YOUR INSTRUCTIONS:
Scan the records below. Copy every line in which the word "repeat" appears.

[Extracted data entries]
####################

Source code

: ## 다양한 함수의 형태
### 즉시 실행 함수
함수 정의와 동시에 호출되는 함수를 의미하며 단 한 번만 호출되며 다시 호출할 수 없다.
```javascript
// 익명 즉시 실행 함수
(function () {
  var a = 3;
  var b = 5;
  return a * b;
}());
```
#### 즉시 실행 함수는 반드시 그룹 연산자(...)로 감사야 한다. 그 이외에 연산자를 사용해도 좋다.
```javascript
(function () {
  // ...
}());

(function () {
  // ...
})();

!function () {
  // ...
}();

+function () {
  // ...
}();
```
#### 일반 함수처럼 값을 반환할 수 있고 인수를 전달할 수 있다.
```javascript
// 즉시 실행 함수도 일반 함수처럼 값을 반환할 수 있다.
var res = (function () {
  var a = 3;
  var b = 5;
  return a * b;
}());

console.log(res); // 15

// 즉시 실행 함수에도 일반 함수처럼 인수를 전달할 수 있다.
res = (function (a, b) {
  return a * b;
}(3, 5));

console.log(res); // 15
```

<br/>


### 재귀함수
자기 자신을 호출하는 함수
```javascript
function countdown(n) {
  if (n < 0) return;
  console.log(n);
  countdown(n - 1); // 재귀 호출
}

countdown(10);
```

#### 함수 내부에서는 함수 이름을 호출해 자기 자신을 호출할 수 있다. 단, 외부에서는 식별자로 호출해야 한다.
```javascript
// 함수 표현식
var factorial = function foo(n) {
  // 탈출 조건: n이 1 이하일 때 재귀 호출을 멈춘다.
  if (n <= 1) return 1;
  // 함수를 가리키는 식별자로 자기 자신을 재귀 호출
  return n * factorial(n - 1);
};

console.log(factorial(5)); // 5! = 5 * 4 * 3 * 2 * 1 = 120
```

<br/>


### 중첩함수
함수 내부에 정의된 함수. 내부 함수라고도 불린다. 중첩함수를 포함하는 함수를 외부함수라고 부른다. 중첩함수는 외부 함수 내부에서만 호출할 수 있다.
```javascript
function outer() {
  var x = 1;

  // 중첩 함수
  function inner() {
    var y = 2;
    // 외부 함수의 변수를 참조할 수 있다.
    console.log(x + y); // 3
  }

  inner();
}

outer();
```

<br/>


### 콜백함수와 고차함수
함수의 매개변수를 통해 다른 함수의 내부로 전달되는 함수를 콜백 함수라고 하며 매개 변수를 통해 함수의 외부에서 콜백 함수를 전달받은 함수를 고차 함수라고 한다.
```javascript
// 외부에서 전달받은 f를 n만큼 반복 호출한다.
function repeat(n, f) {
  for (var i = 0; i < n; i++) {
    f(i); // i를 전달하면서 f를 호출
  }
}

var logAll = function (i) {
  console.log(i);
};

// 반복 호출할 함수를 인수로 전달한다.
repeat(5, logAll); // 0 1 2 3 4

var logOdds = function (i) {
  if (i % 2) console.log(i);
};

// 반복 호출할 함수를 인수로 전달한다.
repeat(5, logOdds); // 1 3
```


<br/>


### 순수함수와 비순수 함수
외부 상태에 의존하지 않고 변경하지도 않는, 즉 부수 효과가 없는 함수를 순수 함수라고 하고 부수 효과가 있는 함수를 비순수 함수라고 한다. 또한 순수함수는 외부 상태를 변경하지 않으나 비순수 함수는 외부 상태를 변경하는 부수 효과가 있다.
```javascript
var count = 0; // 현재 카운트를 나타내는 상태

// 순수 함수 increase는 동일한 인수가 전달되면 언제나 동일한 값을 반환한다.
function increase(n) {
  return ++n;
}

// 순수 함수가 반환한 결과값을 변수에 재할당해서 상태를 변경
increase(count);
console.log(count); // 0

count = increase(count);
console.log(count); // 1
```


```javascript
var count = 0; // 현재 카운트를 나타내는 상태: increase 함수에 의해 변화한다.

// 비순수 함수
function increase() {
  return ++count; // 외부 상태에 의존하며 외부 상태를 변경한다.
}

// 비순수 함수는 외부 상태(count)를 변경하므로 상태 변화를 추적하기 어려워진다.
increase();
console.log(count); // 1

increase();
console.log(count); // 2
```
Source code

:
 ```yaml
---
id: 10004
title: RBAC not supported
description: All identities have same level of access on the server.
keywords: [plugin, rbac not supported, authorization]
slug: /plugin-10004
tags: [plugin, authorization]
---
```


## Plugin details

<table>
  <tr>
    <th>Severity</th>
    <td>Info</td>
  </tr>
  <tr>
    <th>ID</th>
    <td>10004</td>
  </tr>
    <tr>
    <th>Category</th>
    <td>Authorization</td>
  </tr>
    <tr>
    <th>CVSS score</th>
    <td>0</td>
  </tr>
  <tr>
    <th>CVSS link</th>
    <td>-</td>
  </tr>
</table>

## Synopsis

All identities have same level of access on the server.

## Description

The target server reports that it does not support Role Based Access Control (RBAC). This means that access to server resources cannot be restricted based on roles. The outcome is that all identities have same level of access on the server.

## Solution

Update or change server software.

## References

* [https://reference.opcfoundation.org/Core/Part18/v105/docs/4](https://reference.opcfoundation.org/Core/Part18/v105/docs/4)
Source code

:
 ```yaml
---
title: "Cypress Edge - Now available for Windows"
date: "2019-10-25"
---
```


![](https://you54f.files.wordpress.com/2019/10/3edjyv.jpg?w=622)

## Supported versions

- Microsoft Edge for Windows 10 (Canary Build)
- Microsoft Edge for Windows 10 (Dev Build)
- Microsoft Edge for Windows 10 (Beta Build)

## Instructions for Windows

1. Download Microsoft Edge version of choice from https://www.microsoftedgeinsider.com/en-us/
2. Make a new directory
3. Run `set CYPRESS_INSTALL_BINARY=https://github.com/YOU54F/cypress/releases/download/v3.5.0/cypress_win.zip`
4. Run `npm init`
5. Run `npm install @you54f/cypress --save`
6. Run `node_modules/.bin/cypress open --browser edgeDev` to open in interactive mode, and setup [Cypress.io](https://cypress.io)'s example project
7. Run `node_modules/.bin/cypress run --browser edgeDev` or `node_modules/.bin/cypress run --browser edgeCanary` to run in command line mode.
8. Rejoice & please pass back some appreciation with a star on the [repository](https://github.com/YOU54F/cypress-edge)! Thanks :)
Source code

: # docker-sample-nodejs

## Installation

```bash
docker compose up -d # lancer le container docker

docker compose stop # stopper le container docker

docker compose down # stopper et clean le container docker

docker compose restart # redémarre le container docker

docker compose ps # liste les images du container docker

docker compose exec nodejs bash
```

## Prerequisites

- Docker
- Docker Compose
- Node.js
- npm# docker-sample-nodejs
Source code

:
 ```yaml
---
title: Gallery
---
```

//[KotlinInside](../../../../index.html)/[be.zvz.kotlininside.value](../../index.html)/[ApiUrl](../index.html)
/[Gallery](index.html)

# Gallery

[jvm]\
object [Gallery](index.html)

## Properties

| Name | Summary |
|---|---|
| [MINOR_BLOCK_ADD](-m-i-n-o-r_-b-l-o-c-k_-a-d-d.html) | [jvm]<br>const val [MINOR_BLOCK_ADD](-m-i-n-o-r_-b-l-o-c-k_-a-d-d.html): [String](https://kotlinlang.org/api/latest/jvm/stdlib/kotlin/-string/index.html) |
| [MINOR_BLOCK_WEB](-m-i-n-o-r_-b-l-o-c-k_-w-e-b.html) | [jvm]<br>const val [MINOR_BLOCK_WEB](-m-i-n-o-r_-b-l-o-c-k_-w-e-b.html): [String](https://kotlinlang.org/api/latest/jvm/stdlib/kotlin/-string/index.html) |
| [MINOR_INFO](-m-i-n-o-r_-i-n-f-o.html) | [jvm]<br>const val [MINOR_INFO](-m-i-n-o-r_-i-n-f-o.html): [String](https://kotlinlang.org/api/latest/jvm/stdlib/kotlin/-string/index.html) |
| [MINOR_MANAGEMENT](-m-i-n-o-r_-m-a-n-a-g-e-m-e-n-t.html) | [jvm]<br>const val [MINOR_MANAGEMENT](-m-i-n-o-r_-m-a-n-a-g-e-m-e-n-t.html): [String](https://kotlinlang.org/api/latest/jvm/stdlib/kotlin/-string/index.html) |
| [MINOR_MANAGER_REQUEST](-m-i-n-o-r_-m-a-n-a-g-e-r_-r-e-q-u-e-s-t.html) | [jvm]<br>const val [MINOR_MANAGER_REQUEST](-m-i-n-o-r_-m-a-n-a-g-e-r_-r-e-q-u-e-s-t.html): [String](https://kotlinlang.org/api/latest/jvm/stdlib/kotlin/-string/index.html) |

####################

RESPONSE BELOW:
function repeat(n, f) {
repeat(5, logAll); // 0 1 2 3 4
repeat(5, logOdds); // 1 3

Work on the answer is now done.